[Collected data]
**********
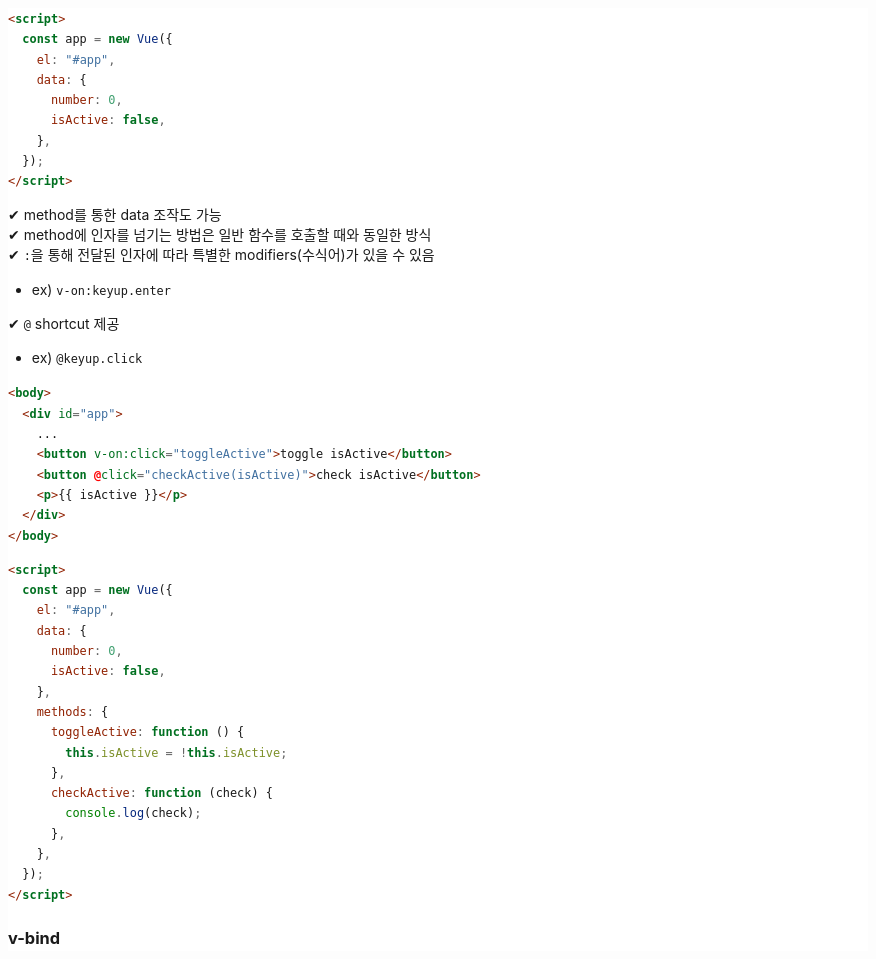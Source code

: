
 ```html
<script>
  const app = new Vue({
    el: "#app",
    data: {
      number: 0,
      isActive: false,
    },
  });
</script>
```

✔ method를 통한 data 조작도 가능  
✔ method에 인자를 넘기는 방법은 일반 함수를 호출할 때와 동일한 방식  
✔ `:`을 통해 전달된 인자에 따라 특별한 modifiers(수식어)가 있을 수 있음

- ex) `v-on:keyup.enter`

✔ `@` shortcut 제공

- ex) `@keyup.click`

```html
<body>
  <div id="app">
    ...
    <button v-on:click="toggleActive">toggle isActive</button>
    <button @click="checkActive(isActive)">check isActive</button>
    <p>{{ isActive }}</p>
  </div>
</body>
```

```html
<script>
  const app = new Vue({
    el: "#app",
    data: {
      number: 0,
      isActive: false,
    },
    methods: {
      toggleActive: function () {
        this.isActive = !this.isActive;
      },
      checkActive: function (check) {
        console.log(check);
      },
    },
  });
</script>
```

### v-bind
**********
The result should be all the records, retyped exactly, with no pictures among them.

Source code

:
 ```html
<script>
  const app = new Vue({
    el: "#app",
    data: {
      number: 0,
      isActive: false,
    },
  });
</script>
```

✔ method를 통한 data 조작도 가능  
✔ method에 인자를 넘기는 방법은 일반 함수를 호출할 때와 동일한 방식  
✔ `:`을 통해 전달된 인자에 따라 특별한 modifiers(수식어)가 있을 수 있음

- ex) `v-on:keyup.enter`

✔ `@` shortcut 제공

- ex) `@keyup.click`

```html
<body>
  <div id="app">
    ...
    <button v-on:click="toggleActive">toggle isActive</button>
    <button @click="checkActive(isActive)">check isActive</button>
    <p>{{ isActive }}</p>
  </div>
</body>
```

```html
<script>
  const app = new Vue({
    el: "#app",
    data: {
      number: 0,
      isActive: false,
    },
    methods: {
      toggleActive: function () {
        this.isActive = !this.isActive;
      },
      checkActive: function (check) {
        console.log(check);
      },
    },
  });
</script>
```

### v-bind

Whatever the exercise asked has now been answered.